Dataset items:
[Start of Attachment]

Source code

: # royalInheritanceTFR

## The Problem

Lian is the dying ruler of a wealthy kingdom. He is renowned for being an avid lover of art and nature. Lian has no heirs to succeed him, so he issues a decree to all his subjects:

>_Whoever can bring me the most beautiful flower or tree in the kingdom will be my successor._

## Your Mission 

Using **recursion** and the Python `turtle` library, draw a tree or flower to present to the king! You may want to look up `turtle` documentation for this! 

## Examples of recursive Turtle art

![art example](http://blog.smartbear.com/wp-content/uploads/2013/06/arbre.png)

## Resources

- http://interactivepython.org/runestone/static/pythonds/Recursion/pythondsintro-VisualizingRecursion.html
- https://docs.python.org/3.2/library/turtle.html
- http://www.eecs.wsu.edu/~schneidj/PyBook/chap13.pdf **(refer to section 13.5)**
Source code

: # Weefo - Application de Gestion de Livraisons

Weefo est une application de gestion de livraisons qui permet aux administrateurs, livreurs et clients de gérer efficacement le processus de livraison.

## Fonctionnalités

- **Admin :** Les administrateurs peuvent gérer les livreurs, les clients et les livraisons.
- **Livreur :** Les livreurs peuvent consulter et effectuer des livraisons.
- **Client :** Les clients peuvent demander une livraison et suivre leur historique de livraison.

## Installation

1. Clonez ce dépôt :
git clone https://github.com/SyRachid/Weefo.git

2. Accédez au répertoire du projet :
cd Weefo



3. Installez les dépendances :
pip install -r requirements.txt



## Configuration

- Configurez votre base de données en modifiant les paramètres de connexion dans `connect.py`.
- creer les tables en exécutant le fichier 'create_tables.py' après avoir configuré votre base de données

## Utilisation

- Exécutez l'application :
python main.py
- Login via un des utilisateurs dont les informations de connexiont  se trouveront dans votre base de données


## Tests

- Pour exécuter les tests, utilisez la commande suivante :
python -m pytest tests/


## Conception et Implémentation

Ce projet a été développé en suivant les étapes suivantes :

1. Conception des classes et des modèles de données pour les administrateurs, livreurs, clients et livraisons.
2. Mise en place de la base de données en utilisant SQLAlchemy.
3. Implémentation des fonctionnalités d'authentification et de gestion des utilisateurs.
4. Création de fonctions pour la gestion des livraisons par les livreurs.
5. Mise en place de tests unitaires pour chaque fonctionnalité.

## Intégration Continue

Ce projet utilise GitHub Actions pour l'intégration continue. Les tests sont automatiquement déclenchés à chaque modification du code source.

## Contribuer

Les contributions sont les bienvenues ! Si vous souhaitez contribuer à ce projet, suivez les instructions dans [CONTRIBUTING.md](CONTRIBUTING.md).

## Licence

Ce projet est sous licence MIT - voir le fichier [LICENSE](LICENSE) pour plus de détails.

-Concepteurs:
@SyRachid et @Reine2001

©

[End of Attachment]

Work request =>
Nothing may be omitted. Restate all of the entries exactly.

Your response =>
Source code

: # royalInheritanceTFR

## The Problem

Lian is the dying ruler of a wealthy kingdom. He is renowned for being an avid lover of art and nature. Lian has no heirs to succeed him, so he issues a decree to all his subjects:

>_Whoever can bring me the most beautiful flower or tree in the kingdom will be my successor._

## Your Mission 

Using **recursion** and the Python `turtle` library, draw a tree or flower to present to the king! You may want to look up `turtle` documentation for this! 

## Examples of recursive Turtle art

![art example](http://blog.smartbear.com/wp-content/uploads/2013/06/arbre.png)

## Resources

- http://interactivepython.org/runestone/static/pythonds/Recursion/pythondsintro-VisualizingRecursion.html
- https://docs.python.org/3.2/library/turtle.html
- http://www.eecs.wsu.edu/~schneidj/PyBook/chap13.pdf **(refer to section 13.5)**
Source code

: # Weefo - Application de Gestion de Livraisons

Weefo est une application de gestion de livraisons qui permet aux administrateurs, livreurs et clients de gérer efficacement le processus de livraison.

## Fonctionnalités

- **Admin :** Les administrateurs peuvent gérer les livreurs, les clients et les livraisons.
- **Livreur :** Les livreurs peuvent consulter et effectuer des livraisons.
- **Client :** Les clients peuvent demander une livraison et suivre leur historique de livraison.

## Installation

1. Clonez ce dépôt :
git clone https://github.com/SyRachid/Weefo.git

2. Accédez au répertoire du projet :
cd Weefo



3. Installez les dépendances :
pip install -r requirements.txt



## Configuration

- Configurez votre base de données en modifiant les paramètres de connexion dans `connect.py`.
- creer les tables en exécutant le fichier 'create_tables.py' après avoir configuré votre base de données

## Utilisation

- Exécutez l'application :
python main.py
- Login via un des utilisateurs dont les informations de connexiont  se trouveront dans votre base de données


## Tests

- Pour exécuter les tests, utilisez la commande suivante :
python -m pytest tests/


## Conception et Implémentation

Ce projet a été développé en suivant les étapes suivantes :

1. Conception des classes et des modèles de données pour les administrateurs, livreurs, clients et livraisons.
2. Mise en place de la base de données en utilisant SQLAlchemy.
3. Implémentation des fonctionnalités d'authentification et de gestion des utilisateurs.
4. Création de fonctions pour la gestion des livraisons par les livreurs.
5. Mise en place de tests unitaires pour chaque fonctionnalité.

## Intégration Continue

Ce projet utilise GitHub Actions pour l'intégration continue. Les tests sont automatiquement déclenchés à chaque modification du code source.

## Contribuer

Les contributions sont les bienvenues ! Si vous souhaitez contribuer à ce projet, suivez les instructions dans [CONTRIBUTING.md](CONTRIBUTING.md).

## Licence

Ce projet est sous licence MIT - voir le fichier [LICENSE](LICENSE) pour plus de détails.

-Concepteurs:
@SyRachid et @Reine2001

©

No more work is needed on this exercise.